В этом обстоятельстве источник того развития, которое получило в средние века понятие о комическом, и в котором, несмотря на наивность его проявления, скрывается большая глубина. Что может быть более детского, более непродуманного, как определение: трагедия есть пьеса, в которой люди становятся несчастными и умирают, комедия же – пьеса, имеющая благополучный исход? А между тем к этому определению нужно прибавить весьма немного для того, чтобы был перекинут мост к самому глубокому воззрению. Свойство трагического конфликта таково, что у него всегда должен быть плачевный исход; комического – что он может, а следовательно и должен кончиться счастливо. Подумав серьезно над этим определением, легко прийти к полной теории обоих родов драматической поэзии. Почти то же самое будет, когда мы обратимся к наивному определению в письме Данта к Кан-Гранде, или в «Католиконе» генуэзца Джиованни Бальби. Тут комедия отличается от трагедии по содержанию тем, что трагедия в начале величава и спокойна, в конце же печальна и ужасна, а в комедии действие сначала имеет мрачный характер, но мало-помалу приходит к счастливому окончанию.

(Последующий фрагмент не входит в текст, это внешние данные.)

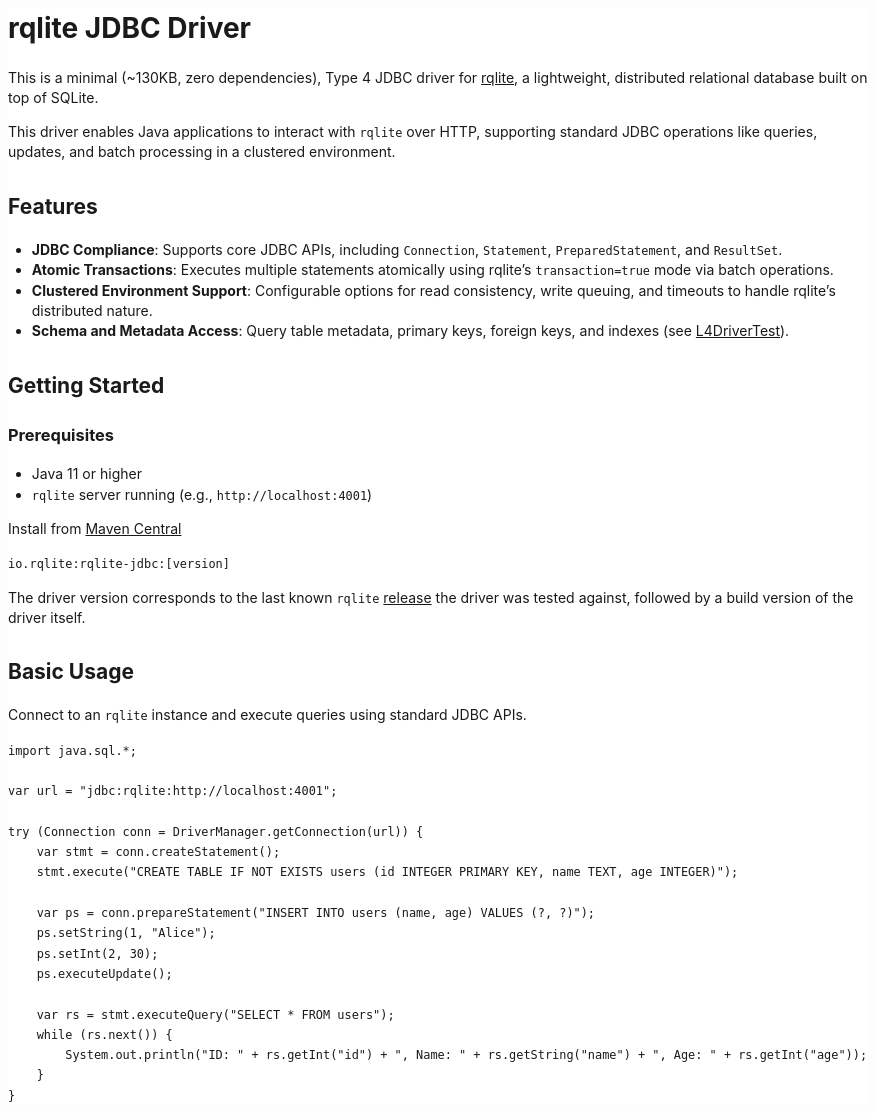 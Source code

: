 # rqlite JDBC Driver

This is a minimal (~130KB, zero dependencies),  Type 4 JDBC driver for [rqlite](https://github.com/rqlite/rqlite),
a lightweight, distributed relational database built on top of SQLite.

This driver enables Java applications to interact with `rqlite` over HTTP, supporting standard
JDBC operations like queries, updates, and batch processing in a clustered environment.

## Features

- **JDBC Compliance**: Supports core JDBC APIs, including `Connection`, `Statement`, `PreparedStatement`, and `ResultSet`.
- **Atomic Transactions**: Executes multiple statements atomically using rqlite’s `transaction=true` mode via batch operations.
- **Clustered Environment Support**: Configurable options for read consistency, write queuing, and timeouts to handle rqlite’s distributed nature.
- **Schema and Metadata Access**: Query table metadata, primary keys, foreign keys, and indexes (see [L4DriverTest](./src/test/java/io/rqlite/L4DriverTest.java)).

## Getting Started

### Prerequisites

- Java 11 or higher
- `rqlite` server running (e.g., `http://localhost:4001`)

Install from [Maven Central](https://mvnrepository.com/artifact/io.rqlite/rqlite-jdbc)

    io.rqlite:rqlite-jdbc:[version]

The driver version corresponds to the last known `rqlite` [release](https://github.com/rqlite/rqlite/releases) the driver was tested against, followed by a build version of the driver itself.

## Basic Usage

Connect to an `rqlite` instance and execute queries using standard JDBC APIs.

```
import java.sql.*;

var url = "jdbc:rqlite:http://localhost:4001";

try (Connection conn = DriverManager.getConnection(url)) {
    var stmt = conn.createStatement();
    stmt.execute("CREATE TABLE IF NOT EXISTS users (id INTEGER PRIMARY KEY, name TEXT, age INTEGER)");

    var ps = conn.prepareStatement("INSERT INTO users (name, age) VALUES (?, ?)");
    ps.setString(1, "Alice");
    ps.setInt(2, 30);
    ps.executeUpdate();

    var rs = stmt.executeQuery("SELECT * FROM users");
    while (rs.next()) {
        System.out.println("ID: " + rs.getInt("id") + ", Name: " + rs.getString("name") + ", Age: " + rs.getInt("age"));
    }
}
```
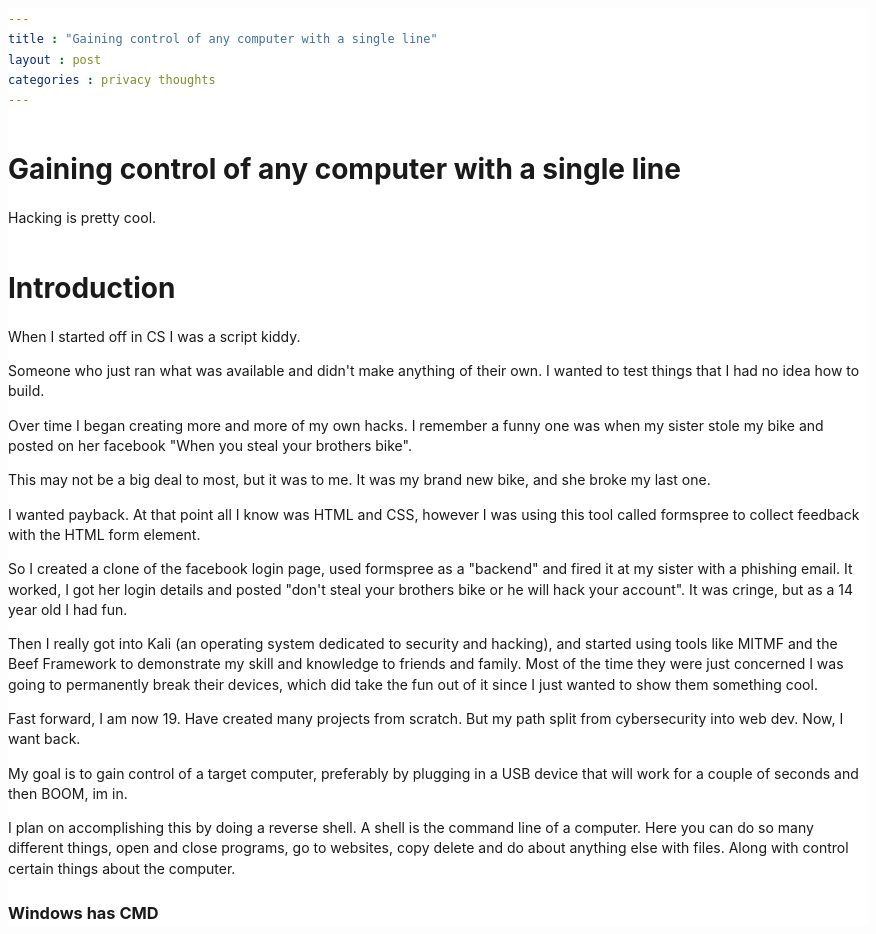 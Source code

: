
 ```yaml
---
title : "Gaining control of any computer with a single line"
layout : post
categories : privacy thoughts
---
```

# Gaining control of any computer with a single line

Hacking is pretty cool. 

# Introduction

When I started off in CS I was a script kiddy.

Someone who just ran what was available and didn't make anything of their own. I wanted to test things that I had no idea how to build.

Over time I began creating more and more of my own hacks. I remember a funny one was when my sister stole my bike and posted on her facebook "When you steal your brothers bike".

This may not be a big deal to most, but it was to me. It was my brand new bike, and she broke my last one. 

I wanted payback. At that point all I know was HTML and CSS, however I was using this tool called formspree to collect feedback with the HTML form element.

So I created a clone of the facebook login page, used formspree as a "backend" and fired it at my sister with a phishing email. It worked, I got her login details and posted "don't steal your brothers bike or he will hack your account". It was cringe, but as a 14 year old I had fun.

Then I really got into Kali (an operating system dedicated to security and hacking), and started using tools like MITMF and the Beef Framework to demonstrate my skill and knowledge to friends and family. Most of the time they were just concerned I was going to permanently break their devices, which did take the fun out of it since I just wanted to show them something cool.

Fast forward, I am now 19. Have created many projects from scratch. But my path split from cybersecurity into web dev. Now, I want back.

My goal is to gain control of a target computer, preferably by plugging in a USB device that will work for a couple of seconds and then BOOM, im in.

I plan on accomplishing this by doing a reverse shell. A shell is the command line of a computer. Here you can do so many different things, open and close programs, go to websites, copy delete and do about anything else with files. Along with control certain things about the computer.

### Windows has CMD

Над этим определением смеялись сотни раз, но смеялись только поверхностные судьи. Действительно, взглянем хотя несколько поглубже. Разве трагическая судьба не становится тем трагичнее, чем выше была вершина блаженства, с которой низвергнут герой, или – чтобы взять предмет еще глубже – разве действие, производимое трагедиею, не достигает своего апогея в тех случаях, когда вина героя, вследствие которой он в конце погибает, в начале является чем-то вполне безвредным, невинным, когда роковая ошибка, совершаемая героем, находится в связи именно с коренной сущностью его натуры и её лучшими свойствами? А комедия – разве не в тех случаях наиболее серьезно её значение, когда изображаемое ею зло пустило особенно глубокие корни, и она, однако, приводит все к благополучному концу, и притом без всякого принуждения? В этом собственно и заключается характеристичность средневекового воззрения на комическое. Отсутствие пагубности, болезненности в дурном и злом, которое изображает автор, основывается на том, что зло в течение действия преодолевается. Развитие этого действия приводит участвующих в нем, равно как и зрителей, на более высокую ступень, на ту вершину, с которой дурное и уродливое представляется наблюдателю лежащим глубоко внизу и явственно видным в своем ничтожестве, и с которой рассматриваемое злое является собственно уже как опровергнутая точка зрения и следовательно как нечто смешное. Во всей своей глубине выступает это воззрение в грандиознейшей комедии всех времен – «Божественной Комедии» Данта. Свершив свой тяжелый путь сквозь ад и чистилище в рай, а затем чрез все небесные сферы вознесясь до созерцания несозданного, Дант показывает божественное правосудие, представлявшееся ему сначала мщением всемогущества, уже на более высокой ступени, как проявление заботящейся об улучшении человечества премудрости, и наконец усматривает в этом правосудии, как коренную сущность его, вселюбовь – любовь, которая двигает солнце и звезды.